Staff Tired of working for the man? Going the freelance route just may be for you. The U.S. Government Accountability Office estimates that almost one out of three Americans are part-time, freelance, or contract workers. CNN reports that those who work independently are happier, earn more money, and have a better work/life balance. Get Started: The Training Depending on where you’re at in your career (Just starting? Need more flexibility? Looking for a change?), you’ll need the right skills to succeed as a freelancer. Think about enrolling in a one- or two-year program that will translate directly to your freelance business. Whether it’s in business, technology, health care, digital arts, or culinary arts, approach your studies from a freelancer’s point of view. If you’re confident in your training, but just want a refresher, shorter certificate programs can bring you up-to-date on current technologies and other changes in a field while letting you brush up on your skills. Online degree programs offer a level of flexibility that allows you to get started on your freelance career even while you’re in school. Get Going: Create Your Brand Before you can get customers, you have to show them you can do the job.
Start by creating a brand for yourself. * Create a website that shows off your work experience, qualifications, and contact information. There are numerous free programs available to guide you through the site design process, or you can hire a web design student from a local school to create one for you (and help them add to their portfolio too!) * Order business cards, letterhead, and brochures. They might seem old-fashioned, but they can really help you get your name out there and give people a physical reminder that you’re ready for their business. * Build a portfolio of your work. For example, if you aspire to be a freelance graphic designer, use your portfolio to display your most compelling designs from graphic design school or former clients. If you are hoping to be a business consultant, post information about your business degree and case studies of your successes. Tip: Don’t have anything that’s portfolio-worthy? This might be a good time to offer to do some work for free. Not only will you gain experience, you may also gain references from your satisfied clients. Many academic programs, including those in digital arts, business, and technology, will provide opportunities for developing portfolio projects in the course of your studies.

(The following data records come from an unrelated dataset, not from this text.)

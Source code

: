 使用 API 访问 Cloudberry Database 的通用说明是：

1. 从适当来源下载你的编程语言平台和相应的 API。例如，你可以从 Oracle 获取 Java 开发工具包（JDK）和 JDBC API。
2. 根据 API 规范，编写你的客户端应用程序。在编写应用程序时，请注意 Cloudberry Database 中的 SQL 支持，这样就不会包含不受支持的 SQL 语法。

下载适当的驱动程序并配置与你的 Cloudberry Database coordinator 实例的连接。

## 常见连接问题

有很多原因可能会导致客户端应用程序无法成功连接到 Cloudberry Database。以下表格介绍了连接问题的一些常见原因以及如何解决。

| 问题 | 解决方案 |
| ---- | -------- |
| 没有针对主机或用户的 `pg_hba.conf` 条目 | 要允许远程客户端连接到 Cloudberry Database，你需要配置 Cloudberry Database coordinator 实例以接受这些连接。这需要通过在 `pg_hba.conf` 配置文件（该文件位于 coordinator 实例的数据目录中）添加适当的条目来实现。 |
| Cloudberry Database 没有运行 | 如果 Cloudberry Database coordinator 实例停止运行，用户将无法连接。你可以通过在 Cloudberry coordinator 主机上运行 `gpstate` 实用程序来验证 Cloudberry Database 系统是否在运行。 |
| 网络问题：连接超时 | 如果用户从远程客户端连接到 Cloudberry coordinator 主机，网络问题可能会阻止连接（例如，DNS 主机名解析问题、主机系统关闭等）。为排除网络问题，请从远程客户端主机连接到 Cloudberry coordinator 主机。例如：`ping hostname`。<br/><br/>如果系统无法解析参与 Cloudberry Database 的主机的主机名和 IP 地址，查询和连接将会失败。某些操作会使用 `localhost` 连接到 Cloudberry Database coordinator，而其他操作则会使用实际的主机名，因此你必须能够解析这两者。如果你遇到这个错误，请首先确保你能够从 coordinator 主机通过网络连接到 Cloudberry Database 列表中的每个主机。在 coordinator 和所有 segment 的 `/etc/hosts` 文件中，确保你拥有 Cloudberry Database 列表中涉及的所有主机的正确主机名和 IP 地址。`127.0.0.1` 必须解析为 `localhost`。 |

Get Connected: Network Finding jobs can be one of the most difficult parts of freelancing, and you’re just getting started, so for now, be prepared to do your own PR. Here are some ideas to get you connected: * Take a marketing class. If you’re not already a business professional, it can really help you learn how to target customers, use advertising to your benefit, and expand your business. If you can target your in-class work to your career, you’ll already be a step ahead. Find local and online Marketing classes now. * Join a professional organization. This can help you get in touch with others in your field and get leads on jobs. The National Association for Interpretation, for example, offers professional interpreters a board with job listings. * Look into your local chamber of commerce. They host networking events, which can put you in touch with potential clients and present you with opportunities to get involved in the community – a great way to make connections and publicize your business. For example, the Hollywood Chamber of Commerce in Hollywood, California publishes an annual Business Resource Book with listings of their members that’s distributed to the entire community.
* Don’t underestimate the power of family and friends. Make sure everyone knows that you’re looking for new clients. Ask them to pass on your contact information or website to whomever they might know.

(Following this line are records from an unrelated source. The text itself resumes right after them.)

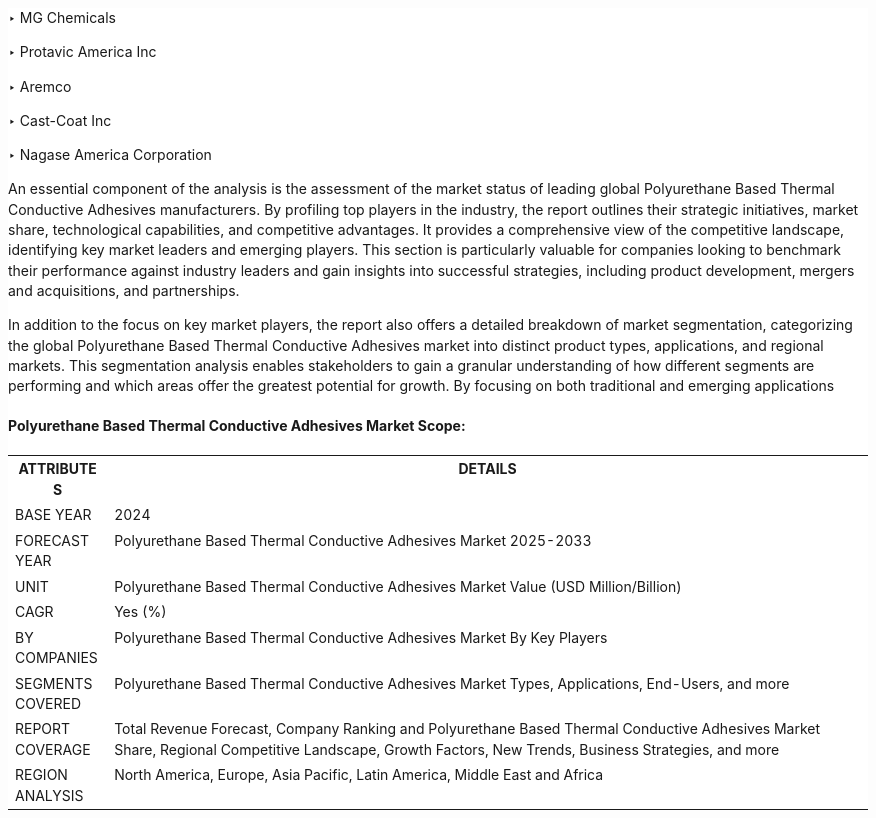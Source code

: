 ‣ MG Chemicals

‣ Protavic America Inc

‣ Aremco

‣ Cast-Coat Inc

‣ Nagase America Corporation

An essential component of the analysis is the assessment of the market status of leading global Polyurethane Based Thermal Conductive Adhesives manufacturers. By profiling top players in the industry, the report outlines their strategic initiatives, market share, technological capabilities, and competitive advantages. It provides a comprehensive view of the competitive landscape, identifying key market leaders and emerging players. This section is particularly valuable for companies looking to benchmark their performance against industry leaders and gain insights into successful strategies, including product development, mergers and acquisitions, and partnerships.

In addition to the focus on key market players, the report also offers a detailed breakdown of market segmentation, categorizing the global Polyurethane Based Thermal Conductive Adhesives market into distinct product types, applications, and regional markets. This segmentation analysis enables stakeholders to gain a granular understanding of how different segments are performing and which areas offer the greatest potential for growth. By focusing on both traditional and emerging applications

<h4>Polyurethane Based Thermal Conductive Adhesives Market Scope:</h4>
<table>
<tr>
<th>ATTRIBUTES</th>
<th>DETAILS</th>
</tr>
<tr>
<td>BASE YEAR</td>
<td>2024</td>
</tr>
<tr>
<td>FORECAST YEAR</td>
<td>Polyurethane Based Thermal Conductive Adhesives Market 2025-2033</td>
</tr>
<tr>
<td>UNIT</td>
<td>Polyurethane Based Thermal Conductive Adhesives Market Value (USD Million/Billion)</td>
<tr>
<td>CAGR</td>
<td>Yes (%)</td>
</tr>
</tr>
<tr>
<td>BY COMPANIES</td>
<td>Polyurethane Based Thermal Conductive Adhesives Market By Key Players</td>
</tr>
<tr>
<td>SEGMENTS COVERED</td>
<td>Polyurethane Based Thermal Conductive Adhesives Market Types, Applications, End-Users, and more</td>
</tr>
<tr>
<td>REPORT COVERAGE</td>
<td>Total Revenue Forecast, Company Ranking and Polyurethane Based Thermal Conductive Adhesives Market Share, Regional Competitive Landscape, Growth Factors, New Trends, Business Strategies, and more</td>
</tr>
<tr>
<td>REGION ANALYSIS</td>
<td>North America, Europe, Asia Pacific, Latin America, Middle East and Africa</td>
</tr>
</table>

Get Paid: Rates, Invoices, Taxes * Rate yourself. As a freelancer, you’ll have to set your own rates. Talk with others in your field or do some research online (check message boards or professional organizations) to decide how much to charge. * Invoicing. Make sure your payment terms are clearly spelled out up front. Itemize as much as possible so all the charges are clear. Most invoices state the amount of time a customer has to pay, and interest or penalties are applied after that date. In extreme cases, you may need to use a bill collection agency or go to small claims court.
* Tax Tips. Although you won’t have an employer deducting payroll taxes automatically, much of the money you spend on your business – such as your home office and traveling to and from jobs – may be deductible. There are tax professionals who specialize in helping freelancers, and tax preparation software and websites are a less-costly do-it-yourself solution. Finally, have fun and enjoy calling the shots. Being your own boss can be a dream come true if you have the right preparation and resources.